[Dataset excerpts]
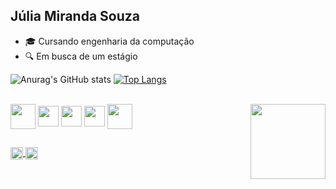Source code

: ## Júlia Miranda Souza


- 🎓 Cursando engenharia da computação
- 🔍 Em busca de um estágio


<div>
  
  ![Anurag's GitHub stats](https://github-readme-stats.vercel.app/api?username=juliams2210&show_icons=true&hide=contribs,prs&cache_seconds=86400&theme=cobalt)
  [![Top Langs](https://github-readme-stats.vercel.app/api/top-langs/?username=juliams2210&show_icons=true&hide=contribs,prs&cache_seconds=86400&theme=cobalt)](https://github.com/juliams2210/github-readme-stats)
</div>
<div style="display: inline_block"><br>
  <img align="center" alte="ju-python" height="40" src="https://cdn.jsdelivr.net/gh/devicons/devicon@latest/icons/python/python-original.svg">
  <img align="center" alte="ju-javascript" height="33" src="https://cdn.jsdelivr.net/gh/devicons/devicon@latest/icons/javascript/javascript-original.svg" />
  <img align="center" alte="ju-html" height="33" src="https://cdn.jsdelivr.net/gh/devicons/devicon@latest/icons/html5/html5-original.svg" />
  <img align="center" alte="ju-css" height="33" src="https://cdn.jsdelivr.net/gh/devicons/devicon@latest/icons/css3/css3-original.svg" />
  <img align="center" alte="ju-excel" height="40" src="https://github.com/user-attachments/assets/d27147a3-2df0-4442-ac09-a7bdf429c660">

  <img align="right" alte="ju-gif" height="120" src="https://i.gifer.com/2iFb.gif">
  
</div>

##
<div> 
  <a href = "https://www.linkedin.com/in/júlia-miranda-souza-355280282/"><img align="center" alte="ju-python" height="20" src="https://img.shields.io/badge/LinkedIn-0077B5?style=for-the-badge&logo=linkedin&logoColor=white">
  <a href = "mailto:julia1m1souza@gmail.com"><img align="center" alte="ju-python" height="20" src="https://img.shields.io/badge/Gmail-D14836?style=for-the-badge&logo=gmail&logoColor=white">


  
</div>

* WHAT THE EXERCISE ASKS *
Check each line above for "latest" and return the ones that have it.

* EXERCISE ANSWER *
  <img align="center" alte="ju-python" height="40" src="https://cdn.jsdelivr.net/gh/devicons/devicon@latest/icons/python/python-original.svg">
  <img align="center" alte="ju-javascript" height="33" src="https://cdn.jsdelivr.net/gh/devicons/devicon@latest/icons/javascript/javascript-original.svg" />
  <img align="center" alte="ju-html" height="33" src="https://cdn.jsdelivr.net/gh/devicons/devicon@latest/icons/html5/html5-original.svg" />
  <img align="center" alte="ju-css" height="33" src="https://cdn.jsdelivr.net/gh/devicons/devicon@latest/icons/css3/css3-original.svg" />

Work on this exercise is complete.